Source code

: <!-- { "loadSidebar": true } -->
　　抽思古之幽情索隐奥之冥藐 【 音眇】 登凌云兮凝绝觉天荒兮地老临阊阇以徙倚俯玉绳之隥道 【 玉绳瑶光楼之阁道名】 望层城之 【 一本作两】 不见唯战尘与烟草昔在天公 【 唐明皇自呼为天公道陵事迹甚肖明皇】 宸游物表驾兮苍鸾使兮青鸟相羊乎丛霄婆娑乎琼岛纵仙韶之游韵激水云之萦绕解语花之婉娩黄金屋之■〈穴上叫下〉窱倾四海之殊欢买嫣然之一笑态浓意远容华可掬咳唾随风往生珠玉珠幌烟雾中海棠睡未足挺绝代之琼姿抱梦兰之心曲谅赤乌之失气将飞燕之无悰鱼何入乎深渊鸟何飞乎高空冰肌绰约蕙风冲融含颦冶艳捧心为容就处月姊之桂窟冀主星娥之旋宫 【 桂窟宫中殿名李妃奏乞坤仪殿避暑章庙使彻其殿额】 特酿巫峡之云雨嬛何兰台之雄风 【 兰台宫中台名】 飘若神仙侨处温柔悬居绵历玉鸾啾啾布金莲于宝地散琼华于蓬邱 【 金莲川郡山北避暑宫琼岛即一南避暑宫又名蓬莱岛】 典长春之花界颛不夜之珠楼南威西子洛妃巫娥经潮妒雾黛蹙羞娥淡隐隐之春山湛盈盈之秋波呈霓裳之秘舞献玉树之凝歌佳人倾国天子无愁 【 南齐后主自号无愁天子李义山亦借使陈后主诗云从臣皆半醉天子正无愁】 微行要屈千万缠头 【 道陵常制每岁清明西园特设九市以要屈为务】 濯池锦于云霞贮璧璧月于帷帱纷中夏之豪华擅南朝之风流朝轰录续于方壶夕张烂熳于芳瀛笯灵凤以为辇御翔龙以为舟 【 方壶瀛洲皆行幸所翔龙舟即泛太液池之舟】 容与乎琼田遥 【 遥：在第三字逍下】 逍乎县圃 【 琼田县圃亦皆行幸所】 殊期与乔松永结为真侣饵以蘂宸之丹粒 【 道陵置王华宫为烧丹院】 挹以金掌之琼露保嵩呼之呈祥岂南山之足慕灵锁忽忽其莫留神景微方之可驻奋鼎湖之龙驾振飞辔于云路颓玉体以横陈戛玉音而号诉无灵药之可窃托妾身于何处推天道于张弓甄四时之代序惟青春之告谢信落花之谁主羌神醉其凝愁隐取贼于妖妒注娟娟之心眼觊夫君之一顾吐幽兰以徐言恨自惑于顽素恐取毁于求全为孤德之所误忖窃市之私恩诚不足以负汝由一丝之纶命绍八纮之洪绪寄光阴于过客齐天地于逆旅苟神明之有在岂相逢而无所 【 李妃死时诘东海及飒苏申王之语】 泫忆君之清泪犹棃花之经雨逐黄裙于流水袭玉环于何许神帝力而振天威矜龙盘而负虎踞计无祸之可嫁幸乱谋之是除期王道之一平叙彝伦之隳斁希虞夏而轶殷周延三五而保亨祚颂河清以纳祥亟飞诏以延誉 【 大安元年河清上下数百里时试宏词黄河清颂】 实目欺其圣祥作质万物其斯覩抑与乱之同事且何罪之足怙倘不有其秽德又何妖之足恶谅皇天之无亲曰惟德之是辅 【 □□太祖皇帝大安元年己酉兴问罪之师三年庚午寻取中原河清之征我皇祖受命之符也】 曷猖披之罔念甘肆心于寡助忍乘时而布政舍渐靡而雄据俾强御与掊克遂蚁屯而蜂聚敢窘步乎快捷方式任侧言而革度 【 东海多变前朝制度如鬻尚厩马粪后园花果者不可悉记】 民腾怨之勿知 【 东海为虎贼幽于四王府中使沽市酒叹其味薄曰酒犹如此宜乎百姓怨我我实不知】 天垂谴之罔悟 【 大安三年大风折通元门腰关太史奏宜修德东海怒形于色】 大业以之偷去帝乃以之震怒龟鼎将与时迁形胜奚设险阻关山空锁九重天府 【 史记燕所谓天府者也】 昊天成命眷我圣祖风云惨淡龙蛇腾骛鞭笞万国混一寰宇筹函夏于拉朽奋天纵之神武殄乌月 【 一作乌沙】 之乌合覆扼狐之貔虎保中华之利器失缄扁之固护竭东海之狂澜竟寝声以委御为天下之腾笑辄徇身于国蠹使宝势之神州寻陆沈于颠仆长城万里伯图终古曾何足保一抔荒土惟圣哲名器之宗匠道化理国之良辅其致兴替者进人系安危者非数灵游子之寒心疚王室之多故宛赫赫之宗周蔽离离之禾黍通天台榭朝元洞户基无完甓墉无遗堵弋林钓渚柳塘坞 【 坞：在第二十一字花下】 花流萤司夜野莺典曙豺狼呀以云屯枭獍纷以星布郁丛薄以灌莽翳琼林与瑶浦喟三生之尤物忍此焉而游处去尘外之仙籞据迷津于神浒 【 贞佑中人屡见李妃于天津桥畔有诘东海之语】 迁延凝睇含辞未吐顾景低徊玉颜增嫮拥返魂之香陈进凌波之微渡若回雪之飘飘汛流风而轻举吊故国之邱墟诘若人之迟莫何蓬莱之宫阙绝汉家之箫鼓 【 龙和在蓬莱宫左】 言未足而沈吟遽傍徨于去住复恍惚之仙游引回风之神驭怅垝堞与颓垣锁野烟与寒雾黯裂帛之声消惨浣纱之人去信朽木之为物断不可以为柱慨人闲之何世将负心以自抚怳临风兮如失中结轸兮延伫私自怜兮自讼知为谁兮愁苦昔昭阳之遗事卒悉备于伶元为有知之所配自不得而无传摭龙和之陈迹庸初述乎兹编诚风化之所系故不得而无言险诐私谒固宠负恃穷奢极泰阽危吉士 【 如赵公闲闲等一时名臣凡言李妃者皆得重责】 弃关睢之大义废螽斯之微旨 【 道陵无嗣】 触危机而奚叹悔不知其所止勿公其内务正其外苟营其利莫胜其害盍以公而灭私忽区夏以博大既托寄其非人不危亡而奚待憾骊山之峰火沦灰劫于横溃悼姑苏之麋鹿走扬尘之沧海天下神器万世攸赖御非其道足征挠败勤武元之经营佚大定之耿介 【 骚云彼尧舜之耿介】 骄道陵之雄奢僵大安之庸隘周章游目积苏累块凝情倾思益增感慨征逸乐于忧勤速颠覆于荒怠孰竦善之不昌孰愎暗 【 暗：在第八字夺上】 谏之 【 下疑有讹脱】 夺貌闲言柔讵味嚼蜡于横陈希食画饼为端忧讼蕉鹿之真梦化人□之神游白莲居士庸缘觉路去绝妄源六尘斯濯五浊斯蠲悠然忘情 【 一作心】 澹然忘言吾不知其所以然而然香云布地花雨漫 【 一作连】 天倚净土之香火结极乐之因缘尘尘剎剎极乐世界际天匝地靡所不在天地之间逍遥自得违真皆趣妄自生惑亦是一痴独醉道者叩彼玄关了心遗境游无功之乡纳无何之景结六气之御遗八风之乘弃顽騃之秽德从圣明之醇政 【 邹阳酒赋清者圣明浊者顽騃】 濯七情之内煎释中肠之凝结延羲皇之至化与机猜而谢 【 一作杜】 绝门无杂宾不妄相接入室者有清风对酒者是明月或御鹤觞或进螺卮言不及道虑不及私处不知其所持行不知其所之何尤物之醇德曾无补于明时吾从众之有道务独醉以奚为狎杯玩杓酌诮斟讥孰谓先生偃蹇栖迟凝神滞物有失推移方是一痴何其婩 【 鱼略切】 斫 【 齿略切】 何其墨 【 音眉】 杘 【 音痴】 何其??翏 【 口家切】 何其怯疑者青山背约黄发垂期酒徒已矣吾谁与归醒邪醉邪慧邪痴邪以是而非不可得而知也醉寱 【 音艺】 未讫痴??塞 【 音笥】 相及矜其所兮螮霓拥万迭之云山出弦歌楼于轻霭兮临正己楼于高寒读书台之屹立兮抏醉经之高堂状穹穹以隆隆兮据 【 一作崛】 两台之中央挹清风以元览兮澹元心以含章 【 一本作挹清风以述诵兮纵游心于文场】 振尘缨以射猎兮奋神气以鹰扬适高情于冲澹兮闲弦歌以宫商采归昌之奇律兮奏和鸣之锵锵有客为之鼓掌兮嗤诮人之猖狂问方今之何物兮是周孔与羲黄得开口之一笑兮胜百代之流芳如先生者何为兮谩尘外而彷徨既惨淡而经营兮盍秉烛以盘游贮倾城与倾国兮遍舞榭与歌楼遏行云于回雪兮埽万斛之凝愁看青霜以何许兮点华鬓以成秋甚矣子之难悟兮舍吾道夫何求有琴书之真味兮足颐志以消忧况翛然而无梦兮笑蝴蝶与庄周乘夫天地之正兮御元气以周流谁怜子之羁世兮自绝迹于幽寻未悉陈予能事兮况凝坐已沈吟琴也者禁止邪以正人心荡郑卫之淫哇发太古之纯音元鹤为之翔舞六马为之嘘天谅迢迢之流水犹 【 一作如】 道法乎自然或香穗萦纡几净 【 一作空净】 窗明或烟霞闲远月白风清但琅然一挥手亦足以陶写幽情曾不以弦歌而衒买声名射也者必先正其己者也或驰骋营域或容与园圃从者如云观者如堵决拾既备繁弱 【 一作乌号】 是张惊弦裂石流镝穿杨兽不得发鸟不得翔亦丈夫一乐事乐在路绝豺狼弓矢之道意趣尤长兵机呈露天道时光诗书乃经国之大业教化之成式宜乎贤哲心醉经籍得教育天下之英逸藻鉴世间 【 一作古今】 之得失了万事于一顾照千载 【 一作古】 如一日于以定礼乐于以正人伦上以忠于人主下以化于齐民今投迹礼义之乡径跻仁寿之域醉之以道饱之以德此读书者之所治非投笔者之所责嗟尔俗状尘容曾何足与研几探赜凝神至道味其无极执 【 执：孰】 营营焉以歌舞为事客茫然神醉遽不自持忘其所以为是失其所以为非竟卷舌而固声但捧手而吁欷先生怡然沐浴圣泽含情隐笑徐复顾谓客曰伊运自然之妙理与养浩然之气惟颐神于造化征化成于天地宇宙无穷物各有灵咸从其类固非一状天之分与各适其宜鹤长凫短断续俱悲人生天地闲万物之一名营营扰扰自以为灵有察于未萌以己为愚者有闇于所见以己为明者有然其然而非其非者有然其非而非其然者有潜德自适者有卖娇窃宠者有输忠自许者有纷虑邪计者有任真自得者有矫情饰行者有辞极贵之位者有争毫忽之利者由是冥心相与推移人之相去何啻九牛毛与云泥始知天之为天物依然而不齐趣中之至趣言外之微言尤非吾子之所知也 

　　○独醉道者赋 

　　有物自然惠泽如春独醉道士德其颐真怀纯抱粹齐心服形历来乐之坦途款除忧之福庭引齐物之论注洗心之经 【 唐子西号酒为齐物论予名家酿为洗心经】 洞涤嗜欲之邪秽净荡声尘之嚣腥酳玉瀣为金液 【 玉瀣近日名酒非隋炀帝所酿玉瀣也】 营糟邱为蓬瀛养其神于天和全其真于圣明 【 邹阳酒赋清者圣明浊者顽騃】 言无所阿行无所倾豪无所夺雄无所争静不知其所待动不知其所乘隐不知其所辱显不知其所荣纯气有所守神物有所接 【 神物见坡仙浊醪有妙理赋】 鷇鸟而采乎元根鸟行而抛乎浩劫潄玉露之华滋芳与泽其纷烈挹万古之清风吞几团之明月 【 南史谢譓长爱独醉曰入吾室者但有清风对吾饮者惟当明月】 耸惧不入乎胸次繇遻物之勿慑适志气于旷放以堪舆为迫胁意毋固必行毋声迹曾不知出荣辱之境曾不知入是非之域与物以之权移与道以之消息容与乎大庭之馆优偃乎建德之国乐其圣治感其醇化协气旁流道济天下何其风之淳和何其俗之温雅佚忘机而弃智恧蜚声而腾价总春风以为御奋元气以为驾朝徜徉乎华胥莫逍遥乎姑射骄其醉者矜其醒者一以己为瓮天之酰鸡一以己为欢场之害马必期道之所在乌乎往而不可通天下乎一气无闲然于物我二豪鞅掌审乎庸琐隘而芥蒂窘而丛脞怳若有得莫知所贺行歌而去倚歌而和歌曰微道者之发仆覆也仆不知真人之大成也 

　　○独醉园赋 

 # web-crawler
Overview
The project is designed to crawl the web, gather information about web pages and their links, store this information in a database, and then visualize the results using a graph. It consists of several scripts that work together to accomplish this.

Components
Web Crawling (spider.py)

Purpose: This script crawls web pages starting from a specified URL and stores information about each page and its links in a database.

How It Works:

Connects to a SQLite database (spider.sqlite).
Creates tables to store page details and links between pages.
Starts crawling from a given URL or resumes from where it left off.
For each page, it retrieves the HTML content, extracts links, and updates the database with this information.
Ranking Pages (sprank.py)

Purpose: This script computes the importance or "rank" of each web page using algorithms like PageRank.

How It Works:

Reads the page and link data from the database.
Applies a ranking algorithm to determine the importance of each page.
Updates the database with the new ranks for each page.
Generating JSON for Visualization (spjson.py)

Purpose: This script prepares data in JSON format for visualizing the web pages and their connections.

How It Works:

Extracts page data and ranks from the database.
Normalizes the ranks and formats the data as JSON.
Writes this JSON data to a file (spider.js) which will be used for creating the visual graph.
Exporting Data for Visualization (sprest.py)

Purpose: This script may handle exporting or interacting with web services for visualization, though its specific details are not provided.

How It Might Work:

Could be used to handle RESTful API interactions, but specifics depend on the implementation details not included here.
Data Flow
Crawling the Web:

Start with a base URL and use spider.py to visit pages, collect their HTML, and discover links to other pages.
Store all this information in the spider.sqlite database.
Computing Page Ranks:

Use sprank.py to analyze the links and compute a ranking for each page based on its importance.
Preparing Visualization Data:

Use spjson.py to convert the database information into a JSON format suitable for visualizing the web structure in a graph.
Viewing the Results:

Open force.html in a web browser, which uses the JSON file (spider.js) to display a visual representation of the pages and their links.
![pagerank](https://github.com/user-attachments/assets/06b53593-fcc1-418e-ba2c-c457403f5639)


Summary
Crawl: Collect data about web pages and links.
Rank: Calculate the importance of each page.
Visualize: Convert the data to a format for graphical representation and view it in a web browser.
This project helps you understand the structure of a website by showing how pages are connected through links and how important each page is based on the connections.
——
■ TASK BRIEF:
Set down, exactly and only, the lines running from the one holding "Visualize: Convert the" through the end of the records above, both ends included.

■ ANSWER SECTION:
Visualize: Convert the data to a format for graphical representation and view it in a web browser.
This project helps you understand the structure of a website by showing how pages are connected through links and how important each page is based on the connections.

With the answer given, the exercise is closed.